### What is expected
The lines to repeat are those below from the one containing "Template Marker Tracking" down to the one containing "ARToolKit applications allow", both included; reproduce them exactly and nothing else.

Dataset entries

=====

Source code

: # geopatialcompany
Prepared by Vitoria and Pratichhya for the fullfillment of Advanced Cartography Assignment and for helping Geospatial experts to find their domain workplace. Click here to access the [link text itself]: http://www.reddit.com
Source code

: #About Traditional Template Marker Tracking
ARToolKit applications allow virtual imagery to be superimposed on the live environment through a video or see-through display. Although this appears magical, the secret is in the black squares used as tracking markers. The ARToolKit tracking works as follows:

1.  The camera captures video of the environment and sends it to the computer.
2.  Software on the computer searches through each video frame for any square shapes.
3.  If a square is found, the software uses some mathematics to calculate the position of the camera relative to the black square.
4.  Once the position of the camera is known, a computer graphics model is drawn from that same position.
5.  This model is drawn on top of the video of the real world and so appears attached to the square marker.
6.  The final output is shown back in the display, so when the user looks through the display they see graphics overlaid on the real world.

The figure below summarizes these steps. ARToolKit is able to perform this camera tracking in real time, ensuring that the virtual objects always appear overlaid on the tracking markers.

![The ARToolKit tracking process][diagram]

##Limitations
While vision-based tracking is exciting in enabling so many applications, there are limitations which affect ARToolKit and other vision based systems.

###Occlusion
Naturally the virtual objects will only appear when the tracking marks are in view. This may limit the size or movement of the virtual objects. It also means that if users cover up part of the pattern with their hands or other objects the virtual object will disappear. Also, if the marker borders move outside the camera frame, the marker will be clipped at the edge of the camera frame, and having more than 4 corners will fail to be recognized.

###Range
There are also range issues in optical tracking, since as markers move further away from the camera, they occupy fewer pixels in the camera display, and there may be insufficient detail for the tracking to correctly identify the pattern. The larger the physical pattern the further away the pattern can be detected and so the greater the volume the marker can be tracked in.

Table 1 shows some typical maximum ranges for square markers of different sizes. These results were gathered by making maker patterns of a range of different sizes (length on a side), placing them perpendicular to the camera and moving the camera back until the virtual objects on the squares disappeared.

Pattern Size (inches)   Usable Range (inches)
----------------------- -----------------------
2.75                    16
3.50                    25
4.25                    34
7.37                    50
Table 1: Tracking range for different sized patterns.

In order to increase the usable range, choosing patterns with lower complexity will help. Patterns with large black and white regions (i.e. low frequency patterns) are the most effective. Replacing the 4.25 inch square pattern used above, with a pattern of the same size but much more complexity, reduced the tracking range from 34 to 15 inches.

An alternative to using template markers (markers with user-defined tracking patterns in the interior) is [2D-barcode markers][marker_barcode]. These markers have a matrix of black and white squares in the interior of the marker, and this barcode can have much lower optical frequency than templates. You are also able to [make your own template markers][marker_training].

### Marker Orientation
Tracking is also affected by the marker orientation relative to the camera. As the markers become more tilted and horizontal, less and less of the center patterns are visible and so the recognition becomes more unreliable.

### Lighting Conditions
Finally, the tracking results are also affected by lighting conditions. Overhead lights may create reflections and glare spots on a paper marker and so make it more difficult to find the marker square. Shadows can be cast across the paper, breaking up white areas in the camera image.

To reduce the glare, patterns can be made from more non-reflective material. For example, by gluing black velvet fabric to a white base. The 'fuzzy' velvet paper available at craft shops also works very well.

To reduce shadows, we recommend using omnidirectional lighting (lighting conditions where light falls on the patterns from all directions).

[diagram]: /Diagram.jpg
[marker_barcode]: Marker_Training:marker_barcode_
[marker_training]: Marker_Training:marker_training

=====

### Output for this exercise
: #About Traditional Template Marker Tracking
ARToolKit applications allow virtual imagery to be superimposed on the live environment through a video or see-through display. Although this appears magical, the secret is in the black squares used as tracking markers. The ARToolKit tracking works as follows:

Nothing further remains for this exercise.